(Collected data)
· · · · · · ·

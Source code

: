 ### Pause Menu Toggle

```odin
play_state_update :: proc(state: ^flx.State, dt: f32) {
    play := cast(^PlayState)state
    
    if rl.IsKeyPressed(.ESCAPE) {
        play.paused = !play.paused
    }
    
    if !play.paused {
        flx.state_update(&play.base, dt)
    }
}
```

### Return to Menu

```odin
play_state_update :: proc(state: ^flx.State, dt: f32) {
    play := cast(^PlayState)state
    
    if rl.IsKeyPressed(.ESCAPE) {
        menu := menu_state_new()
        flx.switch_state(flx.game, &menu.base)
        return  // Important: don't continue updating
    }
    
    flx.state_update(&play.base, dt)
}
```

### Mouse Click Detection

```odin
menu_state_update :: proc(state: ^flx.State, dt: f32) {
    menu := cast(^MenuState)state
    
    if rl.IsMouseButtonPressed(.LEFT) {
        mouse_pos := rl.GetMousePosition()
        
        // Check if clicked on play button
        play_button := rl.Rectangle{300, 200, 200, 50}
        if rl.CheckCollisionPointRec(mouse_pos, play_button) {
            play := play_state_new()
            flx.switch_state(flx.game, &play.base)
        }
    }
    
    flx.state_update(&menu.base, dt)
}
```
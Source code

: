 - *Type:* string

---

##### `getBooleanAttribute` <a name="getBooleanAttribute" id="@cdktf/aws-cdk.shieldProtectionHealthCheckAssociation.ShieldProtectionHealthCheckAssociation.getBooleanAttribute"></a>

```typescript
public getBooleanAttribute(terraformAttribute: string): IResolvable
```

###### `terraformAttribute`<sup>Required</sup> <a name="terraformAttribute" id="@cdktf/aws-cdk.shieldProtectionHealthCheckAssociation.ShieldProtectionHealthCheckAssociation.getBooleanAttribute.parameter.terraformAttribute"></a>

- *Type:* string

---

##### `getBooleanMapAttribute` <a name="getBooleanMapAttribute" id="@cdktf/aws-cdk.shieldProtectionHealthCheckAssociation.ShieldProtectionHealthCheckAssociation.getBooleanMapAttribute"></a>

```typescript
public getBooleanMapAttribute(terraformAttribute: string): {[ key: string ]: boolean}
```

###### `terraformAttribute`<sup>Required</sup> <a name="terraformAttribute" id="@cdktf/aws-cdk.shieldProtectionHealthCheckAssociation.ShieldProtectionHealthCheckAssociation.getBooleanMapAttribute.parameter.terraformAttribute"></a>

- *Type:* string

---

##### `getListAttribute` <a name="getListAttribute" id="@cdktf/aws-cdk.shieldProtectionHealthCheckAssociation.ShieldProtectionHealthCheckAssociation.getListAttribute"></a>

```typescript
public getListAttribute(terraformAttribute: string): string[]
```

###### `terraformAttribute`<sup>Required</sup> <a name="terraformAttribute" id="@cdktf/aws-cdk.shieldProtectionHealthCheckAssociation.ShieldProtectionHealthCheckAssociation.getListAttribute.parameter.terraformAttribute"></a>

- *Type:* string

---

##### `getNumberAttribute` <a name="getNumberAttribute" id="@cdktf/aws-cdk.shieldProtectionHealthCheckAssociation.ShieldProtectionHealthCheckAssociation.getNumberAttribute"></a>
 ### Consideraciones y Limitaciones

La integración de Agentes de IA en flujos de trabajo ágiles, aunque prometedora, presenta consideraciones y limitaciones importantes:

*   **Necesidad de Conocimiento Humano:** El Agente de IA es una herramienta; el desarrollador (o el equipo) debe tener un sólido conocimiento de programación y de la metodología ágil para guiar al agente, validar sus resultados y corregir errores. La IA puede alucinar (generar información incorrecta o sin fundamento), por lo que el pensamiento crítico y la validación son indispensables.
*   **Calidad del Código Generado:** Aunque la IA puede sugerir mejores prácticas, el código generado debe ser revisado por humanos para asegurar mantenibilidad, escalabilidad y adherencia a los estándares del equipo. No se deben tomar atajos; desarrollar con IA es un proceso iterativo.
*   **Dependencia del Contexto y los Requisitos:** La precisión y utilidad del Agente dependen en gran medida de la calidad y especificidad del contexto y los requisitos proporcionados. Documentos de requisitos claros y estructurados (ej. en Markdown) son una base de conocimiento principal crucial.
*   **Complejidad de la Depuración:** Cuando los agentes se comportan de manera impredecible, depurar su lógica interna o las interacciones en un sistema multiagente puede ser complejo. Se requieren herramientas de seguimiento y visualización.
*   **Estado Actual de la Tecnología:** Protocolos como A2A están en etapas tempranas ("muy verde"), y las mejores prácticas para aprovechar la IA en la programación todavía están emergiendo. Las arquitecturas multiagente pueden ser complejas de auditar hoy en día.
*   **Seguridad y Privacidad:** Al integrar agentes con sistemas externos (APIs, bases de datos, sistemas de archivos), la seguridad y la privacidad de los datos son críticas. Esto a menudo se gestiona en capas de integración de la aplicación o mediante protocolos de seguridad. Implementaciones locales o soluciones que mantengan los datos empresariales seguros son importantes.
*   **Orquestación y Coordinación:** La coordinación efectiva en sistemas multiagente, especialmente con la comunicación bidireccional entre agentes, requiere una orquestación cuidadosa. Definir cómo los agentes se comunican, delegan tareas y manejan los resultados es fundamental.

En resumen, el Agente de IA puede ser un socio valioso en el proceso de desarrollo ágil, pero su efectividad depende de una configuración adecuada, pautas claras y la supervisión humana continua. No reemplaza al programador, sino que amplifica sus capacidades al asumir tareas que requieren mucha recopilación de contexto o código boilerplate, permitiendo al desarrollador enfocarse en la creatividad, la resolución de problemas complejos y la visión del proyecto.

· · · · · · ·

- **Activity**:
Including any blank lines, repeat the data exactly.

- **Task solution**:
Source code

: ### Pause Menu Toggle

```odin
play_state_update :: proc(state: ^flx.State, dt: f32) {
    play := cast(^PlayState)state
    
    if rl.IsKeyPressed(.ESCAPE) {
        play.paused = !play.paused
    }
    
    if !play.paused {
        flx.state_update(&play.base, dt)
    }
}
```

### Return to Menu

```odin
play_state_update :: proc(state: ^flx.State, dt: f32) {
    play := cast(^PlayState)state
    
    if rl.IsKeyPressed(.ESCAPE) {
        menu := menu_state_new()
        flx.switch_state(flx.game, &menu.base)
        return  // Important: don't continue updating
    }
    
    flx.state_update(&play.base, dt)
}
```

### Mouse Click Detection

```odin
menu_state_update :: proc(state: ^flx.State, dt: f32) {
    menu := cast(^MenuState)state
    
    if rl.IsMouseButtonPressed(.LEFT) {
        mouse_pos := rl.GetMousePosition()
        
        // Check if clicked on play button
        play_button := rl.Rectangle{300, 200, 200, 50}
        if rl.CheckCollisionPointRec(mouse_pos, play_button) {
            play := play_state_new()
            flx.switch_state(flx.game, &play.base)
        }
    }
    
    flx.state_update(&menu.base, dt)
}
```
Source code

: - *Type:* string

---

##### `getBooleanAttribute` <a name="getBooleanAttribute" id="@cdktf/aws-cdk.shieldProtectionHealthCheckAssociation.ShieldProtectionHealthCheckAssociation.getBooleanAttribute"></a>

```typescript
public getBooleanAttribute(terraformAttribute: string): IResolvable
```

###### `terraformAttribute`<sup>Required</sup> <a name="terraformAttribute" id="@cdktf/aws-cdk.shieldProtectionHealthCheckAssociation.ShieldProtectionHealthCheckAssociation.getBooleanAttribute.parameter.terraformAttribute"></a>

- *Type:* string

---

##### `getBooleanMapAttribute` <a name="getBooleanMapAttribute" id="@cdktf/aws-cdk.shieldProtectionHealthCheckAssociation.ShieldProtectionHealthCheckAssociation.getBooleanMapAttribute"></a>

```typescript
public getBooleanMapAttribute(terraformAttribute: string): {[ key: string ]: boolean}
```

###### `terraformAttribute`<sup>Required</sup> <a name="terraformAttribute" id="@cdktf/aws-cdk.shieldProtectionHealthCheckAssociation.ShieldProtectionHealthCheckAssociation.getBooleanMapAttribute.parameter.terraformAttribute"></a>

- *Type:* string

---

##### `getListAttribute` <a name="getListAttribute" id="@cdktf/aws-cdk.shieldProtectionHealthCheckAssociation.ShieldProtectionHealthCheckAssociation.getListAttribute"></a>

```typescript
public getListAttribute(terraformAttribute: string): string[]
```

###### `terraformAttribute`<sup>Required</sup> <a name="terraformAttribute" id="@cdktf/aws-cdk.shieldProtectionHealthCheckAssociation.ShieldProtectionHealthCheckAssociation.getListAttribute.parameter.terraformAttribute"></a>

- *Type:* string

---

##### `getNumberAttribute` <a name="getNumberAttribute" id="@cdktf/aws-cdk.shieldProtectionHealthCheckAssociation.ShieldProtectionHealthCheckAssociation.getNumberAttribute"></a>
 ### Consideraciones y Limitaciones

La integración de Agentes de IA en flujos de trabajo ágiles, aunque prometedora, presenta consideraciones y limitaciones importantes:

*   **Necesidad de Conocimiento Humano:** El Agente de IA es una herramienta; el desarrollador (o el equipo) debe tener un sólido conocimiento de programación y de la metodología ágil para guiar al agente, validar sus resultados y corregir errores. La IA puede alucinar (generar información incorrecta o sin fundamento), por lo que el pensamiento crítico y la validación son indispensables.
*   **Calidad del Código Generado:** Aunque la IA puede sugerir mejores prácticas, el código generado debe ser revisado por humanos para asegurar mantenibilidad, escalabilidad y adherencia a los estándares del equipo. No se deben tomar atajos; desarrollar con IA es un proceso iterativo.
*   **Dependencia del Contexto y los Requisitos:** La precisión y utilidad del Agente dependen en gran medida de la calidad y especificidad del contexto y los requisitos proporcionados. Documentos de requisitos claros y estructurados (ej. en Markdown) son una base de conocimiento principal crucial.
*   **Complejidad de la Depuración:** Cuando los agentes se comportan de manera impredecible, depurar su lógica interna o las interacciones en un sistema multiagente puede ser complejo. Se requieren herramientas de seguimiento y visualización.
*   **Estado Actual de la Tecnología:** Protocolos como A2A están en etapas tempranas ("muy verde"), y las mejores prácticas para aprovechar la IA en la programación todavía están emergiendo. Las arquitecturas multiagente pueden ser complejas de auditar hoy en día.
*   **Seguridad y Privacidad:** Al integrar agentes con sistemas externos (APIs, bases de datos, sistemas de archivos), la seguridad y la privacidad de los datos son críticas. Esto a menudo se gestiona en capas de integración de la aplicación o mediante protocolos de seguridad. Implementaciones locales o soluciones que mantengan los datos empresariales seguros son importantes.
*   **Orquestación y Coordinación:** La coordinación efectiva en sistemas multiagente, especialmente con la comunicación bidireccional entre agentes, requiere una orquestación cuidadosa. Definir cómo los agentes se comunican, delegan tareas y manejan los resultados es fundamental.

En resumen, el Agente de IA puede ser un socio valioso en el proceso de desarrollo ágil, pero su efectividad depende de una configuración adecuada, pautas claras y la supervisión humana continua. No reemplaza al programador, sino que amplifica sus capacidades al asumir tareas que requieren mucha recopilación de contexto o código boilerplate, permitiendo al desarrollador enfocarse en la creatividad, la resolución de problemas complejos y la visión del proyecto.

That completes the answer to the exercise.